A recent study by Stanford economist Tony Seba concludes that in eight years, electric cars will cost less and be ten times cheaper to maintain than cars running on fossil fuels, not to mention the savings in fuel costs and a life span five times that of cars with internal combustion engines (IC-Es). “What the cost curve says is that by 2025 all new vehicles will be electric, all new buses, all new cars, all new tractors, all new vans, anything that moves on wheels will be electric, globally,” says Seba.

Automakers agree.

Renault, which makes the Zoe electric car, has a time line of the early 2020s for the price of electrics to come out ahead. “We have two curves,” said Gilles Normand, Renault’s senior vice president for electric vehicles, to Bloomberg News. “One is EV technology cost reductions because there are more breakthroughs in the cost of technology and more volume, so the cost of EVs will go down. And ICEs are going to go up as a result of more stringent regulations especially regarding to particulate regulations.”

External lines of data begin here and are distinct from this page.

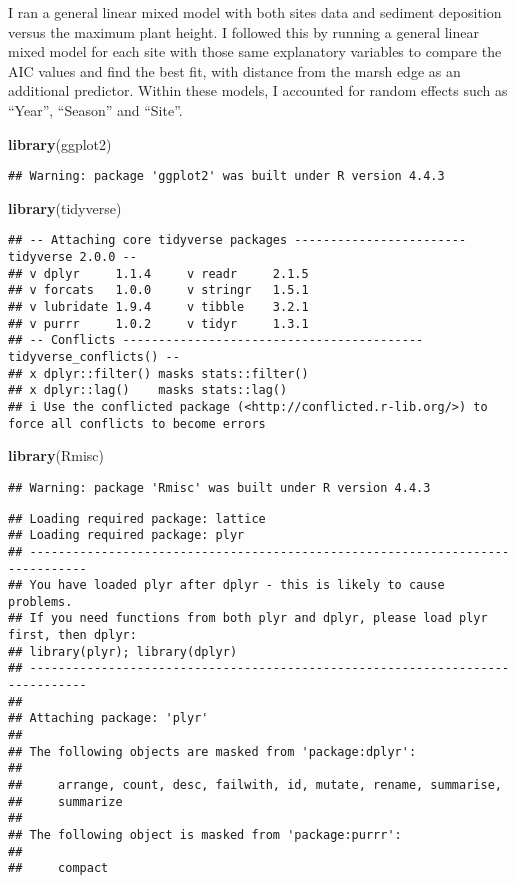\documentclass[
]{article}
\newenvironment{Shaded}{\begin{snugshade}}{\end{snugshade}}
\newcommand{\FunctionTok}[1]{\textcolor[rgb]{0.13,0.29,0.53}{\textbf{#1}}}
\newcommand{\NormalTok}[1]{#1}
\begin{document}
I ran a general linear mixed model with both sites data and sediment
deposition versus the maximum plant height. I followed this by running a
general linear mixed model for each site with those same explanatory
variables to compare the AIC values and find the best fit, with distance
from the marsh edge as an additional predictor. Within these models, I
accounted for random effects such as ``Year'', ``Season'' and ``Site''.

\begin{Shaded}
\begin{Highlighting}[]
\FunctionTok{library}\NormalTok{(ggplot2)}
\end{Highlighting}
\end{Shaded}

\begin{verbatim}
## Warning: package 'ggplot2' was built under R version 4.4.3
\end{verbatim}

\begin{Shaded}
\begin{Highlighting}[]
\FunctionTok{library}\NormalTok{(tidyverse)}
\end{Highlighting}
\end{Shaded}

\begin{verbatim}
## -- Attaching core tidyverse packages ------------------------ tidyverse 2.0.0 --
## v dplyr     1.1.4     v readr     2.1.5
## v forcats   1.0.0     v stringr   1.5.1
## v lubridate 1.9.4     v tibble    3.2.1
## v purrr     1.0.2     v tidyr     1.3.1
## -- Conflicts ------------------------------------------ tidyverse_conflicts() --
## x dplyr::filter() masks stats::filter()
## x dplyr::lag()    masks stats::lag()
## i Use the conflicted package (<http://conflicted.r-lib.org/>) to force all conflicts to become errors
\end{verbatim}

\begin{Shaded}
\begin{Highlighting}[]
\FunctionTok{library}\NormalTok{(Rmisc)}
\end{Highlighting}
\end{Shaded}

\begin{verbatim}
## Warning: package 'Rmisc' was built under R version 4.4.3
\end{verbatim}

\begin{verbatim}
## Loading required package: lattice
## Loading required package: plyr
## ------------------------------------------------------------------------------
## You have loaded plyr after dplyr - this is likely to cause problems.
## If you need functions from both plyr and dplyr, please load plyr first, then dplyr:
## library(plyr); library(dplyr)
## ------------------------------------------------------------------------------
## 
## Attaching package: 'plyr'
## 
## The following objects are masked from 'package:dplyr':
## 
##     arrange, count, desc, failwith, id, mutate, rename, summarise,
##     summarize
## 
## The following object is masked from 'package:purrr':
## 
##     compact
\end{verbatim}
\end{document}
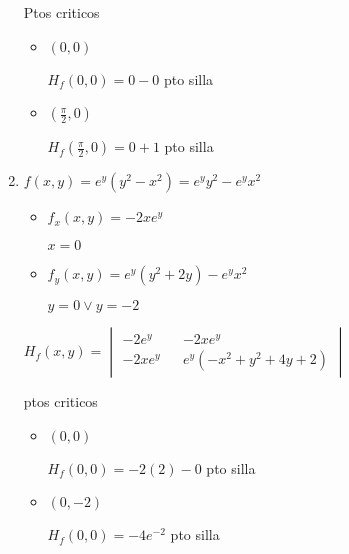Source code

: \documentclass[../practica_06.tex]{subfiles}
\begin{document}
\begin{enumerate}
            Ptos criticos \begin{itemize}
                \item $(0,0)$
                
                    $H_f(0,0) = 0 - 0$ pto silla

                \item $(\frac{\pi}{2},0)$
                
                    $H_f(\frac{\pi}{2},0) = 0 + 1$ pto silla

            \end{itemize}

        \item $f(x,y) = e^y(y^2-x^2) = e^yy^2 - e^yx^2$
        
            \begin{itemize}
                \item $f_x(x,y) = -2xe^y$
                
                    $x = 0$

                \item $f_y(x,y) = e^y(y^2 + 2y) - e^yx^2$
                
                    $ y = 0 \vee y = -2 $

            \end{itemize}

            $H_f(x,y) = \begin{vmatrix}
                -2e^y && -2xe^y\\
                -2xe^y &&  e^y(-x^2 + y^2 + 4y + 2)
            \end{vmatrix}$

            ptos criticos \begin{itemize}
                \item $(0,0)$
                
                    $H_f(0,0) = -2(2) - 0 $ pto silla 
                
                \item $(0,-2)$
                
                    $H_f(0,0) = -4e^{-2} $ pto silla

            \end{itemize}

    \end{enumerate}
\end{document}
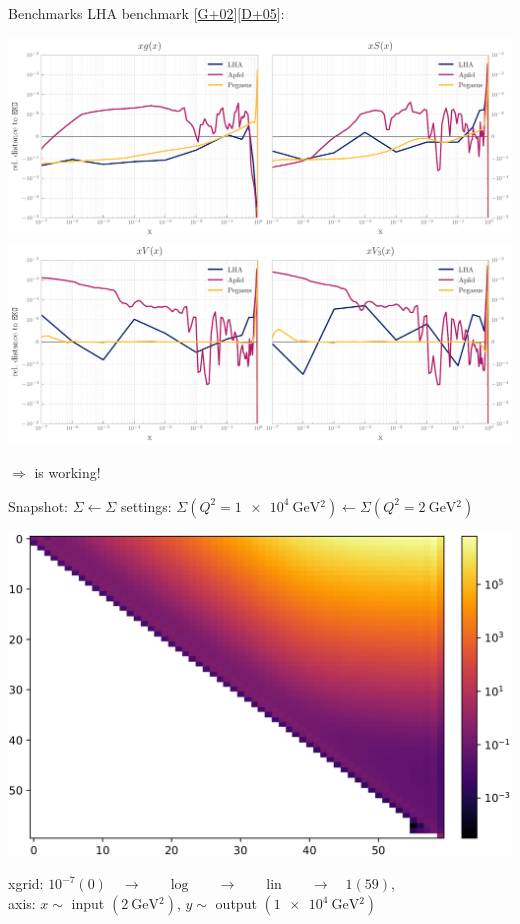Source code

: \documentclass[10pt, usepdftitle=false]{beamer}
\providecommand{\iRef}[1]{{\color{mLightGreen}\small $[$#1$]$}}
\begin{document}
\begin{frame}{\eko{} Benchmarks}
	LHA benchmark \iRef{\href{https://arxiv.org/abs/hep-ph/0204316}{G+02}}\iRef{\href{https://arxiv.org/abs/hep-ph/0511119}{D+05}}:

	\begin{center}
		{\includegraphics[scale=0.5]{lha_bench_g_S.pdf}}%
	\quad%
		{\includegraphics[scale=0.5]{lha_bench_V_V3.pdf}}
	\end{center}

	$\Rightarrow$ \eko{} is working!
\end{frame}

\begin{frame}{\eko{} Snapshot: $\Sigma \leftarrow \Sigma$}
	\ffns{} \lo{} \lha{} settings: $\Sigma(Q^2=\SI{1e4}{\GeV^2}) \leftarrow \Sigma(Q^2=\SI{2}{\GeV^2})$

	\begin{center}
	\includegraphics[scale=.75]{SvS}
	\end{center}
	xgrid: $10^{-7} (0) \quad\to \qquad \text{log} \qquad \to \qquad \text{lin} \qquad \to \quad 1 (59)$,\\
	axis: $x \sim$ input $(\SI{2}{\GeV^2})$, $y \sim$ output $(\SI{1e4}{\GeV^2})$
\end{frame}
\end{document}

But how much of a revenue hit will this entail for Canadian governments? Currently, gas taxes are taken in by the provincial, territorial and federal governments in the form of excise taxes, GST and provincial and territorial sales taxes. Some cities also charge their own transit tax on fuel, and carbon reduction programs in BC, Alberta and Ontario add further to the cost for some residents. Overall, prices vary across the country but about one-third of the cost of filling up is paid in tax.

In total, the federal government takes in about $7 to $8 billion a year from fuel taxes, a small but significant piece of an overall revenue haul in the range of $270 billion. But considering that fuel taxes go to paying for roads and transportation infrastructure (and these will still have to be maintained going forward), there will be a need to attract different revenue sources once fuel taxes dry up.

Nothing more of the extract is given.